**Exercise requirements:** How many lines below hold the string "google"? Report that number alone.

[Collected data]
══════════════════════════════

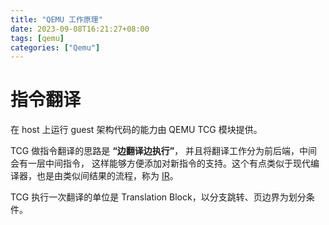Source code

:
 ```yaml
---
title: "QEMU 工作原理"
date: 2023-09-08T16:21:27+08:00
tags: [qemu]
categories: ["Qemu"]
---
```


# 指令翻译

在 host 上运行 guest 架构代码的能力由 QEMU TCG 模块提供。

TCG 做指令翻译的思路是 **“边翻译边执行”**， 并且将翻译工作分为前后端，中间会有一层中间指令，
这样能够方便添加对新指令的支持。这个有点类似于现代编译器，也是由类似间结果的流程，称为 [IR](https://blog.csdn.net/raojun/article/details/103629894)。

TCG 执行一次翻译的单位是 Translation Block，以分支跳转、页边界为划分条件。
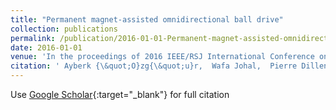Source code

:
 ```yaml
---
title: "Permanent magnet-assisted omnidirectional ball drive"
collection: publications
permalink: /publication/2016-01-01-Permanent-magnet-assisted-omnidirectional-ball-drive
date: 2016-01-01
venue: 'In the proceedings of 2016 IEEE/RSJ International Conference on Intelligent Robots and Systems (IROS)'
citation: ' Ayberk {\&quot;O}zg{\&quot;u}r,  Wafa Johal,  Pierre Dillenbourg, &quot;Permanent magnet-assisted omnidirectional ball drive.&quot; In the proceedings of 2016 IEEE/RSJ International Conference on Intelligent Robots and Systems (IROS), 2016.'
---
```

Use [Google Scholar](https://scholar.google.com/scholar?q=Permanent+magnet+assisted+omnidirectional+ball+drive){:target="_blank"} for full citation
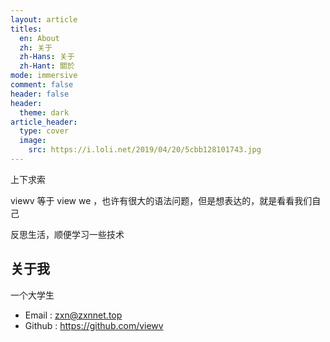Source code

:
 ```yaml
---
layout: article
titles:
  en: About
  zh: 关于
  zh-Hans: 关于
  zh-Hant: 關於
mode: immersive
comment: false
header: false
header:
  theme: dark
article_header:
  type: cover
  image:
    src: https://i.loli.net/2019/04/20/5cbb128101743.jpg
---
```


上下求索

viewv 等于 view we ，也许有很大的语法问题，但是想表达的，就是看看我们自己

反思生活，顺便学习一些技术

## 关于我

一个大学生

- Email : zxn@zxnnet.top
- Github : <https://github.com/viewv>

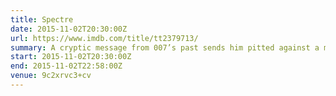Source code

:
 ```yaml
---
title: Spectre
date: 2015-11-02T20:30:00Z
url: https://www.imdb.com/title/tt2379713/
summary: A cryptic message from 007’s past sends him pitted against a mysterious terrorist organization called Spectre, and learns of its involvement in previous events of his most dangerous missions.
start: 2015-11-02T20:30:00Z
end: 2015-11-02T22:58:00Z
venue: 9c2xrvc3+cv
---
```

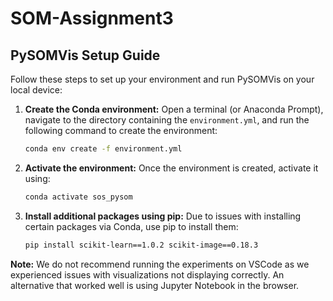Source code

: # SOM-Assignment3

## PySOMVis Setup Guide

Follow these steps to set up your environment and run PySOMVis on your local device:

1. **Create the Conda environment:** Open a terminal (or Anaconda Prompt), navigate to the directory containing the ```environment.yml```, and run the following command to create the environment:
    ```sh
    conda env create -f environment.yml
    ```

2. **Activate the environment:** Once the environment is created, activate it using:
    ```sh
    conda activate sos_pysom
    ```

3. **Install additional packages using pip:** Due to issues with installing certain packages via Conda, use pip to install them:
    ```sh
    pip install scikit-learn==1.0.2 scikit-image==0.18.3
    ```

**Note:** We do not recommend running the experiments on VSCode as we experienced issues with visualizations not displaying correctly. An alternative that worked well is using Jupyter Notebook in the browser.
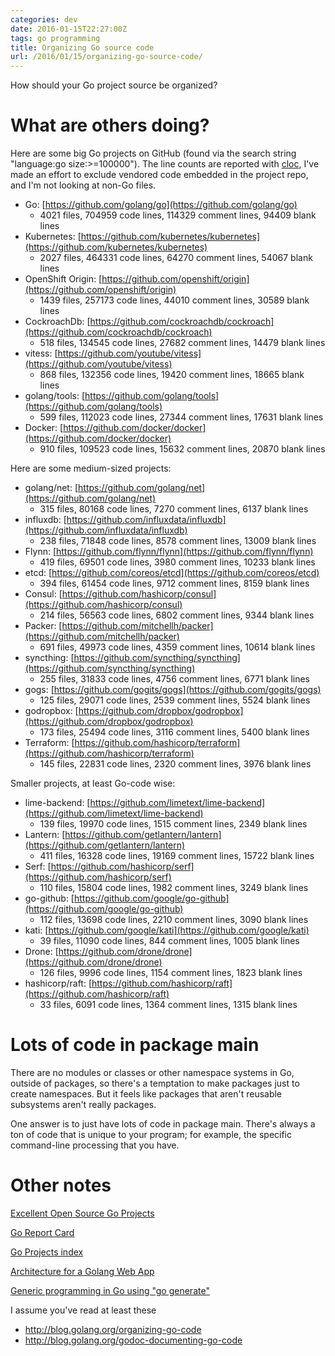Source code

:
 ```yaml
---
categories: dev
date: 2016-01-15T22:27:00Z
tags: go programming
title: Organizing Go source code
url: /2016/01/15/organizing-go-source-code/
---
```


How should your Go project source be organized?

# What are others doing?

Here are some big Go projects on GitHub (found via the search string "language:go size:>=100000"). The line
counts are reported with [cloc](https://github.com/AlDanial/cloc), I've made an effort to exclude
vendored code embedded in the project repo, and I'm not looking at non-Go files.

- Go: [https://github.com/golang/go](https://github.com/golang/go)
  - 4021 files, 704959 code lines, 114329 comment lines, 94409 blank lines
- Kubernetes: [https://github.com/kubernetes/kubernetes](https://github.com/kubernetes/kubernetes)
  - 2027 files, 464331 code lines, 64270 comment lines, 54067 blank lines
- OpenShift Origin: [https://github.com/openshift/origin](https://github.com/openshift/origin)
  - 1439 files, 257173 code lines, 44010 comment lines, 30589 blank lines
- CockroachDb: [https://github.com/cockroachdb/cockroach](https://github.com/cockroachdb/cockroach)
  - 518 files, 134545 code lines, 27682 comment lines, 14479 blank lines
- vitess: [https://github.com/youtube/vitess](https://github.com/youtube/vitess)
  - 868 files, 132356 code lines, 19420 comment lines, 18665 blank lines
- golang/tools: [https://github.com/golang/tools](https://github.com/golang/tools)
  - 599 files, 112023 code lines, 27344 comment lines, 17631 blank lines
- Docker: [https://github.com/docker/docker](https://github.com/docker/docker)
  - 910 files, 109523 code lines, 15632 comment lines, 20870 blank lines

Here are some medium-sized projects:

- golang/net: [https://github.com/golang/net](https://github.com/golang/net)
  - 315 files, 80168 code lines, 7270 comment lines, 6137 blank lines
- influxdb: [https://github.com/influxdata/influxdb](https://github.com/influxdata/influxdb)
  - 238 files, 71848 code lines, 8578 comment lines, 13009 blank lines
- Flynn: [https://github.com/flynn/flynn](https://github.com/flynn/flynn)
  - 419 files, 69501 code lines, 3980 comment lines, 10233 blank lines
- etcd: [https://github.com/coreos/etcd](https://github.com/coreos/etcd)
  - 394 files, 61454 code lines, 9712 comment lines, 8159 blank lines
- Consul: [https://github.com/hashicorp/consul](https://github.com/hashicorp/consul)
  - 214 files, 56563 code lines, 6802 comment lines, 9344 blank lines
- Packer: [https://github.com/mitchellh/packer](https://github.com/mitchellh/packer)
  - 691 files, 49973 code lines, 4359 comment lines, 10614 blank lines
- syncthing: [https://github.com/syncthing/syncthing](https://github.com/syncthing/syncthing)
  - 255 files, 31833 code lines, 4756 comment lines, 6771 blank lines
- gogs: [https://github.com/gogits/gogs](https://github.com/gogits/gogs)
  - 125 files, 29071 code lines, 2539 comment lines, 5524 blank lines
- godropbox: [https://github.com/dropbox/godropbox](https://github.com/dropbox/godropbox)
  - 173 files, 25494 code lines, 3116 comment lines, 5400 blank lines
- Terraform: [https://github.com/hashicorp/terraform](https://github.com/hashicorp/terraform)
  - 145 files, 22831 code lines, 2320 comment lines, 3976 blank lines

Smaller projects, at least Go-code wise:

- lime-backend: [https://github.com/limetext/lime-backend](https://github.com/limetext/lime-backend)
  - 139 files, 19970 code lines, 1515 comment lines, 2349 blank lines
- Lantern: [https://github.com/getlantern/lantern](https://github.com/getlantern/lantern)
  - 411 files, 16328 code lines, 19169 comment lines, 15722 blank lines
- Serf: [https://github.com/hashicorp/serf](https://github.com/hashicorp/serf)
  - 110 files, 15804 code lines, 1982 comment lines, 3249 blank lines
- go-github: [https://github.com/google/go-github](https://github.com/google/go-github)
  - 112 files, 13698 code lines, 2210 comment lines, 3090 blank lines
- kati: [https://github.com/google/kati](https://github.com/google/kati)
  - 39 files, 11090 code lines, 844 comment lines, 1005 blank lines
- Drone: [https://github.com/drone/drone](https://github.com/drone/drone)
  - 126 files, 9996 code lines, 1154 comment lines, 1823 blank lines
- hashicorp/raft: [https://github.com/hashicorp/raft](https://github.com/hashicorp/raft)
  - 33 files, 6091 code lines, 1364 comment lines, 1315 blank lines

# Lots of code in package main

There are no modules or classes or other namespace systems in Go, outside of packages, so there's a
temptation to make packages just to create namespaces. But it feels like packages that aren't reusable
subsystems aren't really packages.

One answer is to just have lots of code in package main. There's always a ton of code that is unique
to your program; for example, the specific command-line processing that you have.

# Other notes

[Excellent Open Source Go Projects](http://herman.asia/open-source-go-projects-to-learn-from)

[Go Report Card](https://github.com/gophergala/go_report)

[Go Projects index](https://github.com/golang/go/wiki/Projects)

[Architecture for a Golang Web App](https://larry-price.com/blog/2015/06/25/architecture-for-a-golang-web-app)

[Generic programming in Go using "go generate"](http://www.onebigfluke.com/2014/12/generic-programming-go-generate.html)

I assume you've read at least these

* http://blog.golang.org/organizing-go-code
* http://blog.golang.org/godoc-documenting-go-code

══════════════════════════════

**Response to this exercise:** 3